Line by line, copy all of the data exactly.

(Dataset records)
========

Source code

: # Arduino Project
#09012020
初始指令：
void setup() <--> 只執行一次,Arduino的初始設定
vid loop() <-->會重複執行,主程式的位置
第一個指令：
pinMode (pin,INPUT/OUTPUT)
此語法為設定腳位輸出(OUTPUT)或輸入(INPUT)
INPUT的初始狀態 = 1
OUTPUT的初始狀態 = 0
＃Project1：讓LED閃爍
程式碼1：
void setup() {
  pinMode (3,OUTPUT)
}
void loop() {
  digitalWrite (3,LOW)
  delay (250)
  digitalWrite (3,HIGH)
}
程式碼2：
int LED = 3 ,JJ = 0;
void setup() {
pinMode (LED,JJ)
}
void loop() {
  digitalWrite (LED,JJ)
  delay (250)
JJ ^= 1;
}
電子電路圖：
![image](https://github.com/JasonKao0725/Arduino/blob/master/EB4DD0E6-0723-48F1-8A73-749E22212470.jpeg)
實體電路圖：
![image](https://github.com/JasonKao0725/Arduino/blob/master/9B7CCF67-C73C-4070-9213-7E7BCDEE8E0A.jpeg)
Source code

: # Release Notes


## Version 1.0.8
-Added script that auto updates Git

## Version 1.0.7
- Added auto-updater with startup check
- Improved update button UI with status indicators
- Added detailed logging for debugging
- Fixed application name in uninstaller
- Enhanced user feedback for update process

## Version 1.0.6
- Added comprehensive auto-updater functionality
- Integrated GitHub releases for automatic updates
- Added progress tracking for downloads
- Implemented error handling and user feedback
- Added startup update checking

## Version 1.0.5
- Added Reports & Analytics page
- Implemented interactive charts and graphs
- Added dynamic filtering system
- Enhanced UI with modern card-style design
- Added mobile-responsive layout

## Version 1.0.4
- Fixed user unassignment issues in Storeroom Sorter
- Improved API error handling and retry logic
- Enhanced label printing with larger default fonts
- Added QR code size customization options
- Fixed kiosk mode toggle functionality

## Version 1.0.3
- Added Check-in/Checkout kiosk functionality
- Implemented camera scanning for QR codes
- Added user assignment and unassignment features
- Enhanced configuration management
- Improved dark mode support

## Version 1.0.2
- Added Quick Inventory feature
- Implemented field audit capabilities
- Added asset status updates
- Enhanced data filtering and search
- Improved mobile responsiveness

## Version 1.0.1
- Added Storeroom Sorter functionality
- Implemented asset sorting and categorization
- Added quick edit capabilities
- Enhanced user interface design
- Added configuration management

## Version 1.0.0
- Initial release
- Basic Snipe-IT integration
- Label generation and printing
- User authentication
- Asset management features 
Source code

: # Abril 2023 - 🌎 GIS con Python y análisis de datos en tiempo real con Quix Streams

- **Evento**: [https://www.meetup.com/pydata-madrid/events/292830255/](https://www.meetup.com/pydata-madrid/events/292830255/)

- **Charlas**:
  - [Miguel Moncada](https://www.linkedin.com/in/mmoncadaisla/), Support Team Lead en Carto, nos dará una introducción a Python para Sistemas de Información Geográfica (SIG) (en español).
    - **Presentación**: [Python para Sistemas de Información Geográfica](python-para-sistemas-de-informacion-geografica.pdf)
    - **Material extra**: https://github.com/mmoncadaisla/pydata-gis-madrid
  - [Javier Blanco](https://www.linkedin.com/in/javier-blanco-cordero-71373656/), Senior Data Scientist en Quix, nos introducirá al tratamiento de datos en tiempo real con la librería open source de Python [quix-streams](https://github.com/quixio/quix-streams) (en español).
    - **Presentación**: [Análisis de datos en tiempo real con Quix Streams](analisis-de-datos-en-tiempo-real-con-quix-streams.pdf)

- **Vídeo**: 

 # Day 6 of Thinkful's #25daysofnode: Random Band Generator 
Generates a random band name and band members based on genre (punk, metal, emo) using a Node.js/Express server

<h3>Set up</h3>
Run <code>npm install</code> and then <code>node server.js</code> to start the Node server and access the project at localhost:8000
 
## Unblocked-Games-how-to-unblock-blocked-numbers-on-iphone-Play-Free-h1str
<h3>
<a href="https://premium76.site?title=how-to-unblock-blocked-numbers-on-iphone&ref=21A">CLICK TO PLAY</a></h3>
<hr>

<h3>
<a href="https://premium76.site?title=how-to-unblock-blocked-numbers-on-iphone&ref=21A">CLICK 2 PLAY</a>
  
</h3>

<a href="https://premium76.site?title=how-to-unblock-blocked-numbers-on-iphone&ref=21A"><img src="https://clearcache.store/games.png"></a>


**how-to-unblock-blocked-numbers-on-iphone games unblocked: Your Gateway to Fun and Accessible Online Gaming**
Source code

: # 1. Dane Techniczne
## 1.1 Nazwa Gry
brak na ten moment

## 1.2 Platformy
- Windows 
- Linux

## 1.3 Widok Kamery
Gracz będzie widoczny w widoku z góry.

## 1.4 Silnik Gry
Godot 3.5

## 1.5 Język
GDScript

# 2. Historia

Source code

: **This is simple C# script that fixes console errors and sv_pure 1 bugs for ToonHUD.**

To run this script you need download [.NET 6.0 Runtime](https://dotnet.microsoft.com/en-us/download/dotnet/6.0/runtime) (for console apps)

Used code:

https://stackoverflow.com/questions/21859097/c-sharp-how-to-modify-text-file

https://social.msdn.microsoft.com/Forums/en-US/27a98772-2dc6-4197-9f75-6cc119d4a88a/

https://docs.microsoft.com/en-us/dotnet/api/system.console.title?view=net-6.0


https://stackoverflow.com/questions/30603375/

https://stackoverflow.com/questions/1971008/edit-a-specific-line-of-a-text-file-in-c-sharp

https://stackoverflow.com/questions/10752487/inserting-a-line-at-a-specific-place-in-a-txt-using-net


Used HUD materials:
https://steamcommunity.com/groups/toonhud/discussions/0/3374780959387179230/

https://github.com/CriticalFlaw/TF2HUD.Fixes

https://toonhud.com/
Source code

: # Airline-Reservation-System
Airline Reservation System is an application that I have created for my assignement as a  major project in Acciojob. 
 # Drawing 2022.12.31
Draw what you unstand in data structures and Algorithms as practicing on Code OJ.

========

ANSWER SECTION =
Source code

: # Arduino Project
#09012020
初始指令：
void setup() <--> 只執行一次,Arduino的初始設定
vid loop() <-->會重複執行,主程式的位置
第一個指令：
pinMode (pin,INPUT/OUTPUT)
此語法為設定腳位輸出(OUTPUT)或輸入(INPUT)
INPUT的初始狀態 = 1
OUTPUT的初始狀態 = 0
＃Project1：讓LED閃爍
程式碼1：
void setup() {
  pinMode (3,OUTPUT)
}
void loop() {
  digitalWrite (3,LOW)
  delay (250)
  digitalWrite (3,HIGH)
}
程式碼2：
int LED = 3 ,JJ = 0;
void setup() {
pinMode (LED,JJ)
}
void loop() {
  digitalWrite (LED,JJ)
  delay (250)
JJ ^= 1;
}
電子電路圖：
![image](https://github.com/JasonKao0725/Arduino/blob/master/EB4DD0E6-0723-48F1-8A73-749E22212470.jpeg)
實體電路圖：
![image](https://github.com/JasonKao0725/Arduino/blob/master/9B7CCF67-C73C-4070-9213-7E7BCDEE8E0A.jpeg)
Source code

: # Release Notes


## Version 1.0.8
-Added script that auto updates Git

## Version 1.0.7
- Added auto-updater with startup check
- Improved update button UI with status indicators
- Added detailed logging for debugging
- Fixed application name in uninstaller
- Enhanced user feedback for update process

## Version 1.0.6
- Added comprehensive auto-updater functionality
- Integrated GitHub releases for automatic updates
- Added progress tracking for downloads
- Implemented error handling and user feedback
- Added startup update checking

## Version 1.0.5
- Added Reports & Analytics page
- Implemented interactive charts and graphs
- Added dynamic filtering system
- Enhanced UI with modern card-style design
- Added mobile-responsive layout

## Version 1.0.4
- Fixed user unassignment issues in Storeroom Sorter
- Improved API error handling and retry logic
- Enhanced label printing with larger default fonts
- Added QR code size customization options
- Fixed kiosk mode toggle functionality

## Version 1.0.3
- Added Check-in/Checkout kiosk functionality
- Implemented camera scanning for QR codes
- Added user assignment and unassignment features
- Enhanced configuration management
- Improved dark mode support

## Version 1.0.2
- Added Quick Inventory feature
- Implemented field audit capabilities
- Added asset status updates
- Enhanced data filtering and search
- Improved mobile responsiveness

## Version 1.0.1
- Added Storeroom Sorter functionality
- Implemented asset sorting and categorization
- Added quick edit capabilities
- Enhanced user interface design
- Added configuration management

## Version 1.0.0
- Initial release
- Basic Snipe-IT integration
- Label generation and printing
- User authentication
- Asset management features 
Source code

: # Abril 2023 - 🌎 GIS con Python y análisis de datos en tiempo real con Quix Streams

- **Evento**: [https://www.meetup.com/pydata-madrid/events/292830255/](https://www.meetup.com/pydata-madrid/events/292830255/)

- **Charlas**:
  - [Miguel Moncada](https://www.linkedin.com/in/mmoncadaisla/), Support Team Lead en Carto, nos dará una introducción a Python para Sistemas de Información Geográfica (SIG) (en español).
    - **Presentación**: [Python para Sistemas de Información Geográfica](python-para-sistemas-de-informacion-geografica.pdf)
    - **Material extra**: https://github.com/mmoncadaisla/pydata-gis-madrid
  - [Javier Blanco](https://www.linkedin.com/in/javier-blanco-cordero-71373656/), Senior Data Scientist en Quix, nos introducirá al tratamiento de datos en tiempo real con la librería open source de Python [quix-streams](https://github.com/quixio/quix-streams) (en español).
    - **Presentación**: [Análisis de datos en tiempo real con Quix Streams](analisis-de-datos-en-tiempo-real-con-quix-streams.pdf)

- **Vídeo**: 

 # Day 6 of Thinkful's #25daysofnode: Random Band Generator 
Generates a random band name and band members based on genre (punk, metal, emo) using a Node.js/Express server

<h3>Set up</h3>
Run <code>npm install</code> and then <code>node server.js</code> to start the Node server and access the project at localhost:8000
 
## Unblocked-Games-how-to-unblock-blocked-numbers-on-iphone-Play-Free-h1str
<h3>
<a href="https://premium76.site?title=how-to-unblock-blocked-numbers-on-iphone&ref=21A">CLICK TO PLAY</a></h3>
<hr>

<h3>
<a href="https://premium76.site?title=how-to-unblock-blocked-numbers-on-iphone&ref=21A">CLICK 2 PLAY</a>
  
</h3>

<a href="https://premium76.site?title=how-to-unblock-blocked-numbers-on-iphone&ref=21A"><img src="https://clearcache.store/games.png"></a>


**how-to-unblock-blocked-numbers-on-iphone games unblocked: Your Gateway to Fun and Accessible Online Gaming**
Source code

: # 1. Dane Techniczne
## 1.1 Nazwa Gry
brak na ten moment

## 1.2 Platformy
- Windows 
- Linux

## 1.3 Widok Kamery
Gracz będzie widoczny w widoku z góry.

## 1.4 Silnik Gry
Godot 3.5

## 1.5 Język
GDScript

# 2. Historia

Source code

: **This is simple C# script that fixes console errors and sv_pure 1 bugs for ToonHUD.**

To run this script you need download [.NET 6.0 Runtime](https://dotnet.microsoft.com/en-us/download/dotnet/6.0/runtime) (for console apps)

Used code:

https://stackoverflow.com/questions/21859097/c-sharp-how-to-modify-text-file

https://social.msdn.microsoft.com/Forums/en-US/27a98772-2dc6-4197-9f75-6cc119d4a88a/

https://docs.microsoft.com/en-us/dotnet/api/system.console.title?view=net-6.0


https://stackoverflow.com/questions/30603375/

https://stackoverflow.com/questions/1971008/edit-a-specific-line-of-a-text-file-in-c-sharp

https://stackoverflow.com/questions/10752487/inserting-a-line-at-a-specific-place-in-a-txt-using-net


Used HUD materials:
https://steamcommunity.com/groups/toonhud/discussions/0/3374780959387179230/

https://github.com/CriticalFlaw/TF2HUD.Fixes

https://toonhud.com/
Source code

: # Airline-Reservation-System
Airline Reservation System is an application that I have created for my assignement as a  major project in Acciojob. 
 # Drawing 2022.12.31
Draw what you unstand in data structures and Algorithms as practicing on Code OJ.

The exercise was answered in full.